Step 4: Status Subresource Management and Condition Updates

package controller

import (
	"context"

	appsv1 "k8s.io/api/apps/v1"
	metav1 "k8s.io/apimachinery/pkg/apis/meta/v1"
	"k8s.io/apimachinery/pkg/types"
	"sigs.k8s.io/controller-runtime/pkg/log"

	appsv1alpha1 "github.com/toolsku/webapp-operator/api/v1alpha1"
)

const (
	finalizerName = "apps.toolsku.dev/finalizer"
)

func (r *WebAppReconciler) updateStatus(ctx context.Context, webapp *appsv1alpha1.WebApp) error {
	var deployment appsv1.Deployment
	err := r.Get(ctx, types.NamespacedName{Name: webapp.Name, Namespace: webapp.Namespace}, &deployment)
	if err != nil {
		return err
	}

	availableReplicas := int32(0)
	if deployment.Status.AvailableReplicas > 0 {
		availableReplicas = deployment.Status.AvailableReplicas
	}

	if webapp.Status.AvailableReplicas == availableReplicas {
		return nil
	}

	webapp.Status.AvailableReplicas = availableReplicas
	return r.Status().Update(ctx, webapp)
}

func (r *WebAppReconciler) updateCondition(ctx context.Context, webapp *appsv1alpha1.WebApp, condType string, status metav1.ConditionStatus, reason, message string) {
	condition := metav1.Condition{
		Type:               condType,
		Status:             status,
		Reason:             reason,
		Message:            message,
		ObservedGeneration: webapp.Generation,
	}

	meta.SetStatusCondition(&webapp.Status.Conditions, condition)

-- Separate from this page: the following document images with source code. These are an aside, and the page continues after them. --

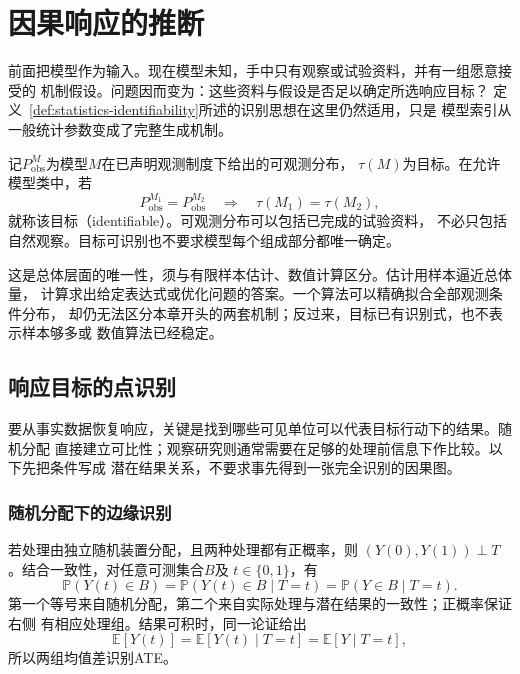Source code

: \section{因果响应的推断}
\label{sec:causal-effect-identification}

前面把模型作为输入。现在模型未知，手中只有观察或试验资料，并有一组愿意接受的
机制假设。问题因而变为：这些资料与假设是否足以确定所选响应目标？
定义~\ref{def:statistics-identifiability}所述的识别思想在这里仍然适用，只是
模型索引从一般统计参数变成了完整生成机制。

记\(P_{\mathrm{obs}}^M\)为模型\(M\)在已声明观测制度下给出的可观测分布，
\(\tau(M)\)为目标。在允许模型类中，若
\[
  P_{\mathrm{obs}}^{M_1}=P_{\mathrm{obs}}^{M_2}
  \quad\Longrightarrow\quad \tau(M_1)=\tau(M_2),
\]
就称该目标（identifiable）。可观测分布可以包括已完成的试验资料，
不必只包括自然观察。目标可识别也不要求模型每个组成部分都唯一确定。

这是总体层面的唯一性，须与有限样本估计、数值计算区分。估计用样本逼近总体量，
计算求出给定表达式或优化问题的答案。一个算法可以精确拟合全部观测条件分布，
却仍无法区分本章开头的两套机制；反过来，目标已有识别式，也不表示样本够多或
数值算法已经稳定。

\subsection{响应目标的点识别}
\label{sec:causal-point-identification}

要从事实数据恢复响应，关键是找到哪些可见单位可以代表目标行动下的结果。随机分配
直接建立可比性；观察研究则通常需要在足够的处理前信息下作比较。以下先把条件写成
潜在结果关系，不要求事先得到一张完全识别的因果图。

\subsubsection{随机分配下的边缘识别}
\label{sec:causal-randomized-identification}

若处理由独立随机装置分配，且两种处理都有正概率，则
\((Y(0),Y(1))\perp T\)。结合一致性，对任意可测集合\(B\)及
\(t\in\{0,1\}\)，有
\begin{equation}
  \mathbb P(Y(t)\in B)
  =
  \mathbb P(Y(t)\in B\mid T=t)
  =
  \mathbb P(Y\in B\mid T=t).
  \label{eq:causal-randomization-marginal-distribution}
\end{equation}
第一个等号来自随机分配，第二个来自实际处理与潜在结果的一致性；正概率保证右侧
有相应处理组。结果可积时，同一论证给出
\[
  \mathbb E[Y(t)]
  =\mathbb E[Y(t)\mid T=t]
  =\mathbb E[Y\mid T=t],
\]
所以两组均值差识别ATE。

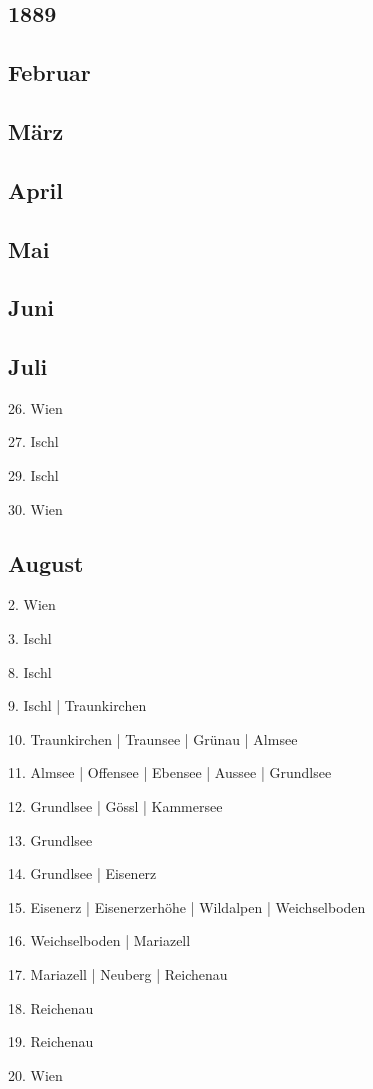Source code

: \documentclass[twoside=false,titlepage=false,open=any, parskip=never, fontsize=10pt, headings=small, chapterprefix=false, appendixprefix=false, DIV=15]{scrbook}
\begin{document}
\begin{multicols}{3}
            \chapter*{1889}
            \section*{Februar}
            \section*{März}
            \section*{April}
            \section*{Mai}
            \section*{Juni}
            \section*{Juli}
            26. Wien\par
            27. Ischl\par
            29. Ischl\par
            30. Wien\par
            \section*{August}
            2. Wien\par
            3. Ischl\par
            8. Ischl\par
            9. Ischl | Traunkirchen\par
            10. Traunkirchen | Traunsee | Grünau | Almsee\par
            11. Almsee | Offensee | Ebensee | Aussee | Grundlsee\par
            12. Grundlsee | Gössl | Kammersee\par
            13. Grundlsee\par
            14. Grundlsee | Eisenerz\par
            15. Eisenerz | Eisenerzerhöhe | Wildalpen | Weichselboden\par
            16. Weichselboden | Mariazell\par
            17. Mariazell | Neuberg | Reichenau\par
            18. Reichenau\par
            19. Reichenau\par
            20. Wien\par

\end{multicols}
\end{document}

	if err := r.Status().Update(ctx, webapp); err != nil {
		log.FromContext(ctx).Error(err, "Failed to update Condition")
	}
}

func (r *WebAppReconciler) ensureFinalizer(ctx context.Context, webapp *appsv1alpha1.WebApp) error {
	if !containsString(webapp.Finalizers, finalizerName) {
		webapp.Finalizers = append(webapp.Finalizers, finalizerName)
		if err := r.Update(ctx, webapp); err != nil {
			return err
		}
	}
	return nil
}

func (r *WebAppReconciler) handleDeletion(ctx context.Context, webapp *appsv1alpha1.WebApp) (ctrl.Result, error) {
	logger := log.FromContext(ctx)

	if !containsString(webapp.Finalizers, finalizerName) {
		return ctrl.Result{}, nil
	}

	logger.Info("Executing cleanup logic", "webapp", webapp.Name)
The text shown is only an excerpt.